Muente writes: "Tonal shapes read harmoniously throughout. Grass plains flow and mysteriously turn into a stand of trees. Buildings in the village Inness handled in a similar fashion to an overturned log in the foreground. The trees taunt their color to the clouds, but otherwise share the same DNA, identical in size and shape as well as retaining the softness of their edges. The tree trunks divide and subdivide the picture plane in interesting variations. A lone tree illuminated by light on the right hand side resides at equal distances to the furthest yellow tree to the right and the tree against which our mysterious man leans in the middle of the painting.... On the far left side a swatch of sky, cloud bank and stand of trees are all about the same height, and completely interchangeable... Inness binds everything together. Cohesion is a constant in Inness's version of an October afternoon. Soft edges meld and wed forms. At times it is impossible to assess where one object ends and another begins."
Link to Post:
http://blogs.artinfo.com/modernartnotes/2012/07/revisiting-pollocks-mural/
Tyler Green revisits a two part interview with Pepe Karmel co-curator of the 1998 MoMA Jackson Pollock Retrospective, about Pollock's monumental, breakthrough painting Mural, which is currently undergoing a well publicized conservation.

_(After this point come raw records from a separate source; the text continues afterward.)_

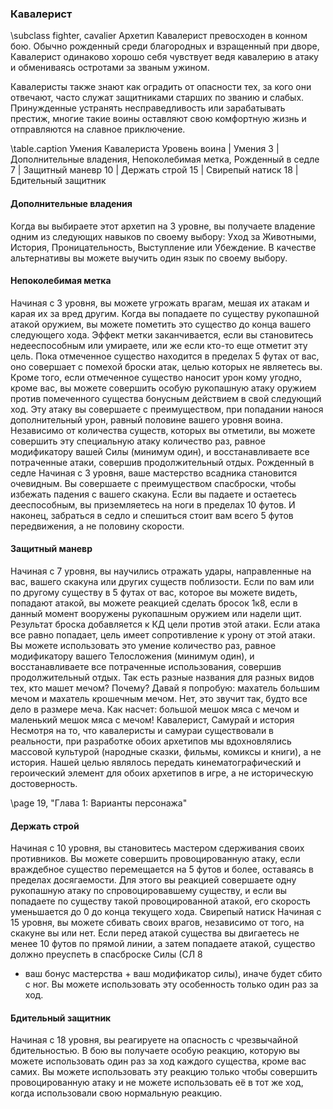 ### Кавалерист
\subclass fighter, cavalier
Архетип Кавалерист превосходен в конном бою. Обычно рожденный среди благородных и взращенный при дворе, Кавалерист одинаково хорошо себя чувствует ведя кавалерию в атаку и обмениваясь остротами за званым ужином.

Кавалеристы также знают как оградить от опасности тех, за кого они отвечают, часто служат защитниками старших по званию и слабых. Принужденные устранять несправедливость или зарабатывать престиж, многие такие воины оставляют свою комфортную жизнь и отправляются на славное приключение.

\table.caption Умения Кавалериста
Уровень воина | Умения
3 | Дополнительные владения, Непоколебимая метка, Рожденный в седле
7 | Защитный маневр
10 | Держать строй
15 | Свирепый натиск
18 | Бдительный защитник

#### Дополнительные владения
Когда вы выбираете этот архетип на 3 уровне, вы получаете владение одним из следующих навыков по своему выбору: Уход за Животными, История, Проницательность, Выступление или Убеждение. В качестве альтернативы вы можете выучить один язык по своему выбору.

#### Непоколебимая метка
Начиная с 3 уровня, вы можете угрожать врагам, мешая их атакам и карая их за вред другим. Когда вы попадаете по существу рукопашной атакой оружием, вы можете пометить это существо до конца вашего следующего хода. Эффект метки заканчивается, если вы становитесь недееспособным или умираете, или же если кто-то еще отметит эту цель.
Пока отмеченное существо находится в пределах 5 футах от вас, оно совершает с помехой броски атак, целью которых не являетесь вы.
Кроме того, если отмеченное существо наносит урон кому угодно, кроме вас, вы можете совершить особую рукопашную атаку оружием против помеченного существа бонусным действием в свой следующий ход. Эту атаку вы совершаете с преимуществом, при попадании нанося дополнительный урон, равный половине вашего уровня воина.
Независимо от количества существ, которых вы отметили, вы можете совершить эту специальную атаку количество раз, равное модификатору вашей
Силы (минимум один), и восстанавливаете все потраченные атаки, совершив продолжительный отдых.
Рожденный в седле
Начиная с 3 уровня, ваше мастерство всадника становится очевидным. Вы совершаете с преимуществом спасброски, чтобы избежать падения с вашего скакуна. Если вы падаете и остаетесь дееспособным, вы приземляетесь на ноги в пределах 10 футов.
И наконец, забраться в седло и спешиться стоит вам всего 5 футов передвижения, а не половину скорости.

#### Защитный маневр
Начиная с 7 уровня, вы научились отражать удары, направленные на вас, вашего скакуна или других существ поблизости. Если по вам или по другому существу в 5 футах от вас, которое вы можете видеть, попадают атакой, вы можете реакцией сделать бросок 1к8, если в данный момент вооружены рукопашным оружием или надели щит. Результат броска добавляется к КД цели против этой атаки. Если атака все равно попадает, цель имеет сопротивление к урону от этой атаки.
Вы можете использовать это умение количество раз, равное модификатору вашего Телосложения (минимум один), и восстанавливаете все потраченные использования, совершив продолжительный отдых.
Так есть разные названия для разных видов тех, кто машет мечом? Почему? Давай я попробую: махатель большим мечом и махатель крошечным мечом. Нет, это звучит так, будто все дело в размере меча.
Как насчет: большой мешок мяса с мечом и маленький мешок мяса с мечом!
Кавалерист, Самурай и история
Несмотря на то, что кавалеристы и самураи существовали в реальности, при разработке обоих архетипов мы вдохновлялись массовой культурой (народные сказки, фильмы, комиксы и книги), а не история. Нашей целью являлось передать кинематографический и героический элемент для обоих архетипов в игре, а не историческую достоверность.

\page 19, "Глава 1: Варианты персонажа"
#### Держать строй
Начиная с 10 уровня, вы становитесь мастером сдерживания своих противников. Вы можете совершить провоцированную атаку, если враждебное существо перемещается на 5 футов и более, оставаясь в пределах досягаемости. Для этого вы реакцией совершаете одну рукопашную атаку по спровоцировавшему существу, и если вы попадаете по существу такой провоцированной атакой, его скорость уменьшается до 0 до конца текущего хода.
Свирепый натиск
Начиная с 15 уровня, вы можете сбивать своих врагов, независимо от того, на скакуне вы или нет. Если перед атакой существа вы двигаетесь не менее 10
футов по прямой линии, а затем попадаете атакой, существо должно преуспеть в спасброске Силы (СЛ 8
- ваш бонус мастерства + ваш модификатор силы),
иначе будет сбито с ног. Вы можете использовать эту особенность только один раз за ход.

#### Бдительный защитник
Начиная с 18 уровня, вы реагируете на опасность с чрезвычайной бдительностью. В бою вы получаете особую реакцию, которую вы можете использовать один раз за ход каждого существа, кроме вас самих.
Вы можете использовать эту реакцию только чтобы совершить провоцированную атаку и не можете использовать её в тот же ход, когда использовали свою нормальную реакцию.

In part one Karmel notes that "It's an important painting for Jackson Pollock because it's the moment that announces his future as a painter of large, mural-scale paintings that become environments, and furthermore paintings that are in this distinct, all-over style that changes people's idea of what a painting might be."
In part two Karmel remarks that at the time "I don't think it had the kind of impact the later paintings had. It was a bit of a one-off, after which he went back to making smaller paintings. It probably didn't make that much sense to people. They may have been impressed by it, but by itself it didn’t announce a new style. Aesthetically, looking back, we go, 'Aha, this is it. This is when he gets there, even prematurely, and then goes away from it.' I’m guessing other people, including artists, who saw it didn't understand its implications for some time."
Link to Post:
http://text.chrisrusak.com/2012/05/25/clyfford-still-untitled/
Looking at Untitled, 1951, a largely monochromatic canvas by Clyfford Still, Chris Rusak finds clues to the contradiction between Clyfford Still's caustic rhetoric and the obvious "joy" he took in his work.
Rusak writes: "when an artist decides to introduce a proportionally diminutive amount of color into an otherwise achromatic composition, the power of each magnifies. Still's proportions of chromatic and achromatic space in Untitled serve to illuminate the canvas as a whole, to intensify the textures that build space and create dynamism, to voice the joy of his gestural process, and ultimately to challenge historical conventions about the interaction between viewer and art." Rusak also compares Still's near-monchrome to the painting Grau, 1976 by Gerhard Richter.